Prof. Dr. Övgün Ahmet Ercan, depremin takdiri ilahi değil takdiri siyasi olduğunu ifade ederek konuşmasını şu sözlerle tamamladı:

“Depreme, takdir ilahi değil takdiri siyasidir. Eğer bir ülke iyi yönetilmiyorsa, o ülkede ekonomi çökmüşse, eğitim çökmüşse depremin adı afettir. Dolayısıyla biz Kahramanmaraş depreminde bir depremden çok bir afet yaşadık. Büyüklüğünün de 7.6 olacağını söylemişiz. Bunu söyleseniz ne olacak? Ben, Tunceli’de 2 yıl sonra deprem olacak desem ne önlem alabilirsiniz? Buradaki yapı sayısı 3 bin 500. Deprem olan bölgede 13 buçuk milyon kişi yaşıyor. 4 milyon yapı var.

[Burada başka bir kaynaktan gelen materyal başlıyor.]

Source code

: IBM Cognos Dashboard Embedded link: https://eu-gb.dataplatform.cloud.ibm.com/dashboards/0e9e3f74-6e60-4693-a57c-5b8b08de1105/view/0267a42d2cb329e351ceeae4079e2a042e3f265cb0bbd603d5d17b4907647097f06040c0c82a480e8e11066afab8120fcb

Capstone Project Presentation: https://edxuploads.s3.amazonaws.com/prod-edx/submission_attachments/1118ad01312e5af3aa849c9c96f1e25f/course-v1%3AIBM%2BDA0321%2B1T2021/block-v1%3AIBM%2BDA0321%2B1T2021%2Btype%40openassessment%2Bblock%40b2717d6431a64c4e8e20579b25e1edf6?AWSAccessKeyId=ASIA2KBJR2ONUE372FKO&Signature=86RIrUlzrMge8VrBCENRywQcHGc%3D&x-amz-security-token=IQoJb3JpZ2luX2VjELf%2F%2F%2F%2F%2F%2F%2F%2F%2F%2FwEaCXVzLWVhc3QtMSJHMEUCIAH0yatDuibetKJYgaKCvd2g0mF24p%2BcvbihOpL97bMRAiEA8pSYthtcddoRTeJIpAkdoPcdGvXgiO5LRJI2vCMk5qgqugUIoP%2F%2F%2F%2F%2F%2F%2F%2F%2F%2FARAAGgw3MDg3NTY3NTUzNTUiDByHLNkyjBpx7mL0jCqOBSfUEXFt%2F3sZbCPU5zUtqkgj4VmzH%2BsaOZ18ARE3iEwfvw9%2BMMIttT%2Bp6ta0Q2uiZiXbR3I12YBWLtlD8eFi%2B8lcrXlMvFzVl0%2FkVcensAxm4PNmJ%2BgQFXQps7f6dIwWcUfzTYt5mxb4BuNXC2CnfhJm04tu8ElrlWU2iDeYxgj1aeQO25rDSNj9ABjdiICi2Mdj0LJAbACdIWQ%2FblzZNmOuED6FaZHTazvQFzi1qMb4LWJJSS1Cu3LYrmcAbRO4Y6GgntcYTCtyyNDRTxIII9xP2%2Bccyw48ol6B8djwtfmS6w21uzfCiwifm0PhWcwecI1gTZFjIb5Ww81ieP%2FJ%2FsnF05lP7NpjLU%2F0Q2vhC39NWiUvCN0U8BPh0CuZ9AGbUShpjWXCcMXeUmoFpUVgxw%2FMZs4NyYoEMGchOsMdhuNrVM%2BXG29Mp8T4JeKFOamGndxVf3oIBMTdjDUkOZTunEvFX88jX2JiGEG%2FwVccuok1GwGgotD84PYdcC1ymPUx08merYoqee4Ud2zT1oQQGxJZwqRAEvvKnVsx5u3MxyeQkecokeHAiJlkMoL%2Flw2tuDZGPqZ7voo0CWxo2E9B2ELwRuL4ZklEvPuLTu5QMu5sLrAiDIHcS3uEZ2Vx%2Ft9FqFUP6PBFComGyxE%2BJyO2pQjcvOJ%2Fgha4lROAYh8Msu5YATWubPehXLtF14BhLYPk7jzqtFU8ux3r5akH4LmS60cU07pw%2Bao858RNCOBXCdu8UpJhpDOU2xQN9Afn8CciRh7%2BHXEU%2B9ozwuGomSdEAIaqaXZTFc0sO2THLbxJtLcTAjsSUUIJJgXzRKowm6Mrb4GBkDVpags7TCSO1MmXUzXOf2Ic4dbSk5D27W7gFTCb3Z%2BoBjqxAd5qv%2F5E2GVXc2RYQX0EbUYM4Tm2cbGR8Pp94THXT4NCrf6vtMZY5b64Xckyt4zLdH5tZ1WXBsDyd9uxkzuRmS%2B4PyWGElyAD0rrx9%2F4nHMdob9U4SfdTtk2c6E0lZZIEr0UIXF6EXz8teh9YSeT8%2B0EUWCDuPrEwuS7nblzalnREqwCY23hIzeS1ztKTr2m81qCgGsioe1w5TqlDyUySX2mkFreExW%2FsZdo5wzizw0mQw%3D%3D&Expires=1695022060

Bu yapıların yüzde 52’si kaçak ve yüzde 25’i imar barışından yararlanmış. Yapılar eski yapılar. Yeni yapılar olsa dahi deprem yönetmeliğine uyanlar az. Yönetmelik var ama uymuyor.”

‘DEPREMİN BÜYÜKLÜĞÜNÜ DEĞİŞTİREMEZSİNİZ ANCAK ONUN YAPI STOKLARINA OLAN ETKİSİNİ DEĞİŞTİREBİLİRSİNİZ’

Nasuh Mahruk ise yapı stoklarının değişmesi gerektiğini belirterek “Yapı stoklarından tutun yasal düzenlemelere, kurumlarla ilişkilere, bürokratik düzenlemelere, eğitim sistemimize kadar. Yapmazsak ne olur? Şu an hala acılarını yaşadığımız gibi olur. Bu bir kader değil. Coğrafya kaderdir de bu bir kader değildir. Bu tamamen insan eliyle yükseltilmiş, travması, etkisi artırılmış bir insan kaynaklı problemdir. Depremin büyüklüğünü değiştiremezsiniz ancak onun yapı stoklarına olan etkisini değiştirebilirsiniz” ifadelerini kullandı.